◆ **WHAT YOU ARE ASKED TO DO**: Scan the following material for the string "ensures" and copy each line in which it appears.

◆ **INFORMATION PROVIDED**:
• • •

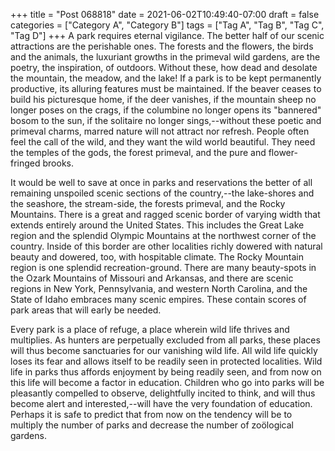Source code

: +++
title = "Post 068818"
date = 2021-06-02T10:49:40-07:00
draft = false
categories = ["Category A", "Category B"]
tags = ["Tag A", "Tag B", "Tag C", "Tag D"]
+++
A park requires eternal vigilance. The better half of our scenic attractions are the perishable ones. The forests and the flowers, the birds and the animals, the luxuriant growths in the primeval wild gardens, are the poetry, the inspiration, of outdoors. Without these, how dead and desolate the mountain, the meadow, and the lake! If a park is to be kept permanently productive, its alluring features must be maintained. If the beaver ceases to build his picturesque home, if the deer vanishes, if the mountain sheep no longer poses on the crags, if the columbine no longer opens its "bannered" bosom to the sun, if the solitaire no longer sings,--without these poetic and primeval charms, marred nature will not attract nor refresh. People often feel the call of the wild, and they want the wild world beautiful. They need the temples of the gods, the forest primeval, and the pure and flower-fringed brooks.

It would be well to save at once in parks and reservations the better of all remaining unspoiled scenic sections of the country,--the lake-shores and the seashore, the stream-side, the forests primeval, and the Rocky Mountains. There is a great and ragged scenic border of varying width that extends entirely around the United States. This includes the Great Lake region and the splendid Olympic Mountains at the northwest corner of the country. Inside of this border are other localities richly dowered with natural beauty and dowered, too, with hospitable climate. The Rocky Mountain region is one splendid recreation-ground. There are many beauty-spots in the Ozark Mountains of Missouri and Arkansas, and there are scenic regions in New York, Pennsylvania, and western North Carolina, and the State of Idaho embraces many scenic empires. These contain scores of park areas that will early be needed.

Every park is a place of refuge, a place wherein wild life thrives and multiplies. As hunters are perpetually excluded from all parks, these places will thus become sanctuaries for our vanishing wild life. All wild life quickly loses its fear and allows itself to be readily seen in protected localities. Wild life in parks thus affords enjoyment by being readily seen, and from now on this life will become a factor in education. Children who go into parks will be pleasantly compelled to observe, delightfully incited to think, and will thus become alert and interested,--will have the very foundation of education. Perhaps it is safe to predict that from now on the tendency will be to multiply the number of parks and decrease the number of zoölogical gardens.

• • •

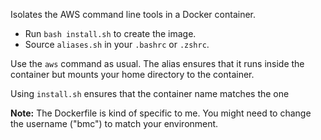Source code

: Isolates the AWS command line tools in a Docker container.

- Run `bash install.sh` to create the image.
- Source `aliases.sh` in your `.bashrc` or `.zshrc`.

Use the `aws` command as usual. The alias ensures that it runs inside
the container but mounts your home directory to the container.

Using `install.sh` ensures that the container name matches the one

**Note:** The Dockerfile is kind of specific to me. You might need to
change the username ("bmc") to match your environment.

• • •

◆ **WRITTEN RESPONSE**:
Use the `aws` command as usual. The alias ensures that it runs inside
Using `install.sh` ensures that the container name matches the one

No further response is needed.